Data records:

━━━━━━━━━━━━━━━━

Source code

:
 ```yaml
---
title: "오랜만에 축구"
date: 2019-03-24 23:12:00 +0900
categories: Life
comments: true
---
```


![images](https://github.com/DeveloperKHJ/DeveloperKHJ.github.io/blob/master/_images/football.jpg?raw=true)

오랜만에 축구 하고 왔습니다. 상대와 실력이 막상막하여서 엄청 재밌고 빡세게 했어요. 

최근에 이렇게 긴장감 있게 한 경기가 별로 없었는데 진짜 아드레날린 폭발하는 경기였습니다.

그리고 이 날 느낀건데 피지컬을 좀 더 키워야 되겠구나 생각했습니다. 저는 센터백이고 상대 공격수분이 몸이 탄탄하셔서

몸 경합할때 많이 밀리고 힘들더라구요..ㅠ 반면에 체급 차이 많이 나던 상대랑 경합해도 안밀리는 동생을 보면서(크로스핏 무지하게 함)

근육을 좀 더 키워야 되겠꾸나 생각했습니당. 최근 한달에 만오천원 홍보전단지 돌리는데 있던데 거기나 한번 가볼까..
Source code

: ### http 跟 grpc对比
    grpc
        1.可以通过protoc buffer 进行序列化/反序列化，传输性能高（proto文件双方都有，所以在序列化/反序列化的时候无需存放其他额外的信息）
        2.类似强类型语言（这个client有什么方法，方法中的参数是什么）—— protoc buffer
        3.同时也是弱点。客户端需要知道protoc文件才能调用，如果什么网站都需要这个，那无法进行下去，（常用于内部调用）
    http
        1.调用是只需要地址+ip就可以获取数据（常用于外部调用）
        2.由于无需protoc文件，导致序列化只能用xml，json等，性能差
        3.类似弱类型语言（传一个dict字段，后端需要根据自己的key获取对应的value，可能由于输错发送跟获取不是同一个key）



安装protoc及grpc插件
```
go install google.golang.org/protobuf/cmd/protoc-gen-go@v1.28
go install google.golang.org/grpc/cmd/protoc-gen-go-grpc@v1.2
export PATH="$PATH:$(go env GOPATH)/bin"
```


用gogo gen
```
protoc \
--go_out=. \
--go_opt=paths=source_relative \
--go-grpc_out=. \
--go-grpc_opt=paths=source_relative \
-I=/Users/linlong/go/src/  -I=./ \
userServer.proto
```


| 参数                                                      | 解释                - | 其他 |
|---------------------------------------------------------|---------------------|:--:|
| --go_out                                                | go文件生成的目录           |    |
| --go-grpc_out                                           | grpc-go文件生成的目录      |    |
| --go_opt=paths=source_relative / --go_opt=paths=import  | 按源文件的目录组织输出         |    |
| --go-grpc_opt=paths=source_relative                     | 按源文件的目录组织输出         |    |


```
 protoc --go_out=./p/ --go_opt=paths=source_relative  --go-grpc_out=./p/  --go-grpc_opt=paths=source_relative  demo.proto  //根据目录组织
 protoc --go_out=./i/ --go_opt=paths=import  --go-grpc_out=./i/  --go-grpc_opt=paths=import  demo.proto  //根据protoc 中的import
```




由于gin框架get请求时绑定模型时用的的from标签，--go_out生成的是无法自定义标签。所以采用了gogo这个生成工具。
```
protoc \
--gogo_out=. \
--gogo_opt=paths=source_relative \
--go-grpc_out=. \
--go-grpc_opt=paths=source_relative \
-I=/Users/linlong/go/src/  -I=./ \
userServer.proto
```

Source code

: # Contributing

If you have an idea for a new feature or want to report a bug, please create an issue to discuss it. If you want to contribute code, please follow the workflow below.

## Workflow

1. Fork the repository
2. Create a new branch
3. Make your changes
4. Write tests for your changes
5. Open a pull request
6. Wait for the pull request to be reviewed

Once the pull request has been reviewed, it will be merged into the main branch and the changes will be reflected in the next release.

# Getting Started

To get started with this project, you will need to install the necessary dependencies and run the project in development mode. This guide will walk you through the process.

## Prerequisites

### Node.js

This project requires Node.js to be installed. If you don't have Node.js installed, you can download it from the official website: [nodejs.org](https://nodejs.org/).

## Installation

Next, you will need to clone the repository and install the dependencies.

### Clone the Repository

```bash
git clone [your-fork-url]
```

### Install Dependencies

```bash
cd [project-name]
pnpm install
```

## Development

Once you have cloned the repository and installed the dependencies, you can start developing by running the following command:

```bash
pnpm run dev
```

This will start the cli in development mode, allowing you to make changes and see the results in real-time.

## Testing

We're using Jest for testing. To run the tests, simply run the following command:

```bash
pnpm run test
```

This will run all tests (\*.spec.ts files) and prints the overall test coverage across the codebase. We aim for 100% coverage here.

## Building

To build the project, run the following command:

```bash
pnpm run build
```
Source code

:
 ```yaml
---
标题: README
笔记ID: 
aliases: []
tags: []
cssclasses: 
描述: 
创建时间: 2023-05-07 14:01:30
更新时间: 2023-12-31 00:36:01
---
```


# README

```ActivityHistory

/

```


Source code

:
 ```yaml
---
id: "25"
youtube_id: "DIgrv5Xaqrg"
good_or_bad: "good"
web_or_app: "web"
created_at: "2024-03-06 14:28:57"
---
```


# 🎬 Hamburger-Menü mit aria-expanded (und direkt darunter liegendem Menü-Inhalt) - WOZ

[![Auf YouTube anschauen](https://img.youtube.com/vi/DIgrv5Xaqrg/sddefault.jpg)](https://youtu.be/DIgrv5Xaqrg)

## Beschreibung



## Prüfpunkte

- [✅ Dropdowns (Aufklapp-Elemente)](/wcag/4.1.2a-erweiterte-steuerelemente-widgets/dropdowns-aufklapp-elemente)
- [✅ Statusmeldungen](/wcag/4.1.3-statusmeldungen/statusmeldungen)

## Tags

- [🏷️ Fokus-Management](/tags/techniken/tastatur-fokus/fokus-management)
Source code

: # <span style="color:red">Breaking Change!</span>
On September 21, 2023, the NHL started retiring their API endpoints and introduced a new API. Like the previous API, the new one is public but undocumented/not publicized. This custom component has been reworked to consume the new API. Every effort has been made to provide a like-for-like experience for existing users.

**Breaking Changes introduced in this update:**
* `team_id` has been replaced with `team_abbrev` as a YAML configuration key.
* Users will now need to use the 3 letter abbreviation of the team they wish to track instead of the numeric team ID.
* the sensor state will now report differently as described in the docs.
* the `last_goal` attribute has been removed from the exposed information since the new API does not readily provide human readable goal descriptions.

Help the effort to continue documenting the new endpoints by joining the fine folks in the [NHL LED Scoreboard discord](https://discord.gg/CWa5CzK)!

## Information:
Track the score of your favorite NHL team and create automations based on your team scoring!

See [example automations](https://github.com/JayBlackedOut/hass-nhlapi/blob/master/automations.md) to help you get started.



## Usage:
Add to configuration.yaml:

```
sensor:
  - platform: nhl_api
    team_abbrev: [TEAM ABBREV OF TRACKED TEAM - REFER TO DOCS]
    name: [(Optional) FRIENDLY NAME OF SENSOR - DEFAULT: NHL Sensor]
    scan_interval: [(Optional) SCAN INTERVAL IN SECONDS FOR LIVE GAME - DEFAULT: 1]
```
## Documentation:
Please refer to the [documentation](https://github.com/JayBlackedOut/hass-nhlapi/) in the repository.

━━━━━━━━━━━━━━━━

Task → Read through the entries above and copy each line that has the string "name" in it.

Task result →
cd [project-name]
    name: [(Optional) FRIENDLY NAME OF SENSOR - DEFAULT: NHL Sensor]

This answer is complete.